The frequency of dressing changes depends on the wound type, the amount of drainage, and the type of dressing used. Typically, dressings should be changed when they become saturated or as advised by a healthcare professional.

Are there any natural remedies that aid in wound healing?

Some natural remedies, such as honey and aloe vera, have properties that can aid in wound healing. However, it’s essential to consult with a healthcare provider before using any natural remedies, especially for severe wounds.

How does smoking affect wound healing?

Smoking can significantly impede wound healing.

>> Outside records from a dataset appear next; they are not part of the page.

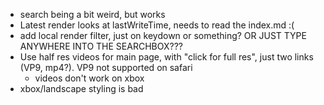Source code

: - search being a bit weird, but works
- Latest render looks at lastWriteTime, needs to read the index.md :(
- add local render filter, just on keydown or something? OR JUST TYPE ANYWHERE INTO THE SEARCHBOX???
- Use half res videos for main page, with "click for full res", just two links (VP9, mp4?). VP9 not supported on safari
  - videos don't work on xbox
- xbox/landscape styling is bad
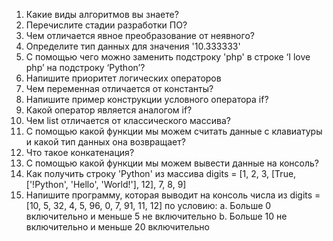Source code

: 1.	Какие виды алгоритмов вы знаете?
2.	Перечислите стадии разработки ПО?
3.	Чем отличается явное преобразование от неявного?
4.	Определите тип данных для значения '10.333333'
5.	C помощью чего можно заменить подстроку 'php' в строке ‘I love php’ на подстроку ‘Python’?
6.	Напишите приоритет логических операторов
7.	Чем переменная отличается от константы?
8.	Напишите пример конструкции условного оператора if?
9.	Какой оператор является аналогом if?
10.	Чем list отличается от классического массива?
11.	С помощью какой функции мы можем считать данные с клавиатуры и какой тип данных она возвращает?
12.	Что такое конкатенация?
13.	С помощью какой функции мы можем вывести данные на консоль?
14.	Как получить строку 'Python' из массива digits = [1, 2, 3, [True, ['!Python', 'Hello', 'World!'], 12], 7, 8, 9]
15.	Напишите программу, которая выводит на консоль числа из digits = [10, 5, 32, 4, 5, 96, 0, 7, 91, 11, 12] по условию:
    a.	Больше 0 включительно и меньше 5 не включительно
    b.	Больше 10 не включительно и меньше 20 включительно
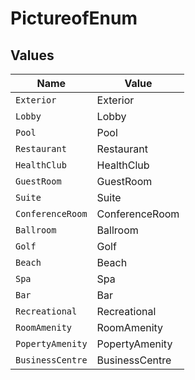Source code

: # PictureofEnum


## Values

| Name             | Value            |
| ---------------- | ---------------- |
| `Exterior`       | Exterior         |
| `Lobby`          | Lobby            |
| `Pool`           | Pool             |
| `Restaurant`     | Restaurant       |
| `HealthClub`     | HealthClub       |
| `GuestRoom`      | GuestRoom        |
| `Suite`          | Suite            |
| `ConferenceRoom` | ConferenceRoom   |
| `Ballroom`       | Ballroom         |
| `Golf`           | Golf             |
| `Beach`          | Beach            |
| `Spa`            | Spa              |
| `Bar`            | Bar              |
| `Recreational`   | Recreational     |
| `RoomAmenity`    | RoomAmenity      |
| `PopertyAmenity` | PopertyAmenity   |
| `BusinessCentre` | BusinessCentre   |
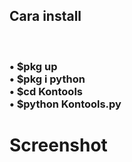 <h2>Cara install</h2><br>
<h3>• $pkg up<br>
• $pkg i python<br>
• $cd Kontools<br>
• $python Kontools.py<br></h3>

# Screenshot
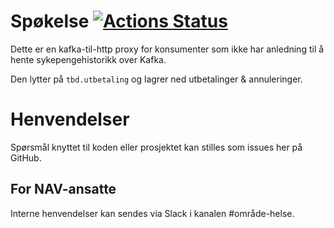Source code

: Spøkelse [![Actions Status](https://github.com/navikt/helse-sparkel-behov/workflows/master/badge.svg)](https://github.com/navikt/helse-sparkel-behov/actions)
=============

Dette er en kafka-til-http proxy for konsumenter som ikke har anledning til å hente sykepengehistorikk over Kafka.

Den lytter på `tbd.utbetaling` og lagrer ned utbetalinger & annuleringer.

# Henvendelser

Spørsmål knyttet til koden eller prosjektet kan stilles som issues her på GitHub.

## For NAV-ansatte

Interne henvendelser kan sendes via Slack i kanalen #område-helse.
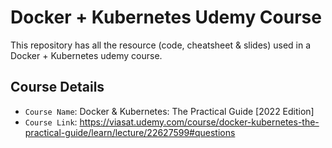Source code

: # Docker + Kubernetes Udemy Course

This repository has all the resource (code, cheatsheet & slides) used in a Docker + Kubernetes udemy course.

## Course Details
- `Course Name`: Docker & Kubernetes: The Practical Guide [2022 Edition]
- `Course Link`: https://viasat.udemy.com/course/docker-kubernetes-the-practical-guide/learn/lecture/22627599#questions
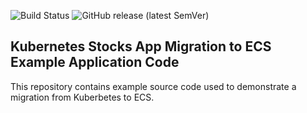 ![Build Status](https://github.com/cloudacademy/stocks-app-k8s/actions/workflows/main.yml/badge.svg) 
![GitHub release (latest SemVer)](https://img.shields.io/github/v/release/cloudacademy/stocks-app-k8s)

## Kubernetes Stocks App Migration to ECS Example Application Code
This repository contains example source code used to demonstrate a migration from Kuberbetes to ECS.
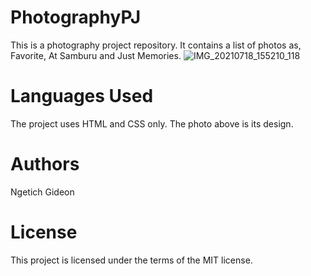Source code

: # PhotographyPJ
This is a photography project repository. It contains a list of photos as, Favorite, At Samburu and Just Memories.
![IMG_20210718_155210_118](https://user-images.githubusercontent.com/87479324/126067952-386887d1-e52e-4a05-add6-78f16b25d01c.jpg)


# Languages Used
The project uses HTML and CSS only. The photo above is its design.


# Authors
Ngetich Gideon

# License
This project is licensed under the terms of the MIT license.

It reduces blood flow and oxygen supply to the wound site, delaying healing and increasing the risk of infection.

What are the signs of an infected wound?

Signs of an infected wound include increased redness, warmth, swelling, pain, purulent discharge, foul odor, and sometimes fever. Immediate medical attention is necessary if infection is suspected.

Can stress affect wound healing?

Yes, high levels of stress can negatively impact wound healing. Stress hormones can slow down the healing process by affecting the immune response and inflammation.

Is it safe to exercise with a healing wound?

Moderate exercise can be beneficial for wound healing, as it improves blood circulation. However, it’s essential to avoid putting direct pressure or strain on the wound area and to consult with a healthcare provider for specific recommendations.

Final Words

Understanding different types of wound drainage is crucial in effective wound care. Monitoring exudate type, consistency, and amount is essential for successful healing. Always seek professional medical advice for proper wound management.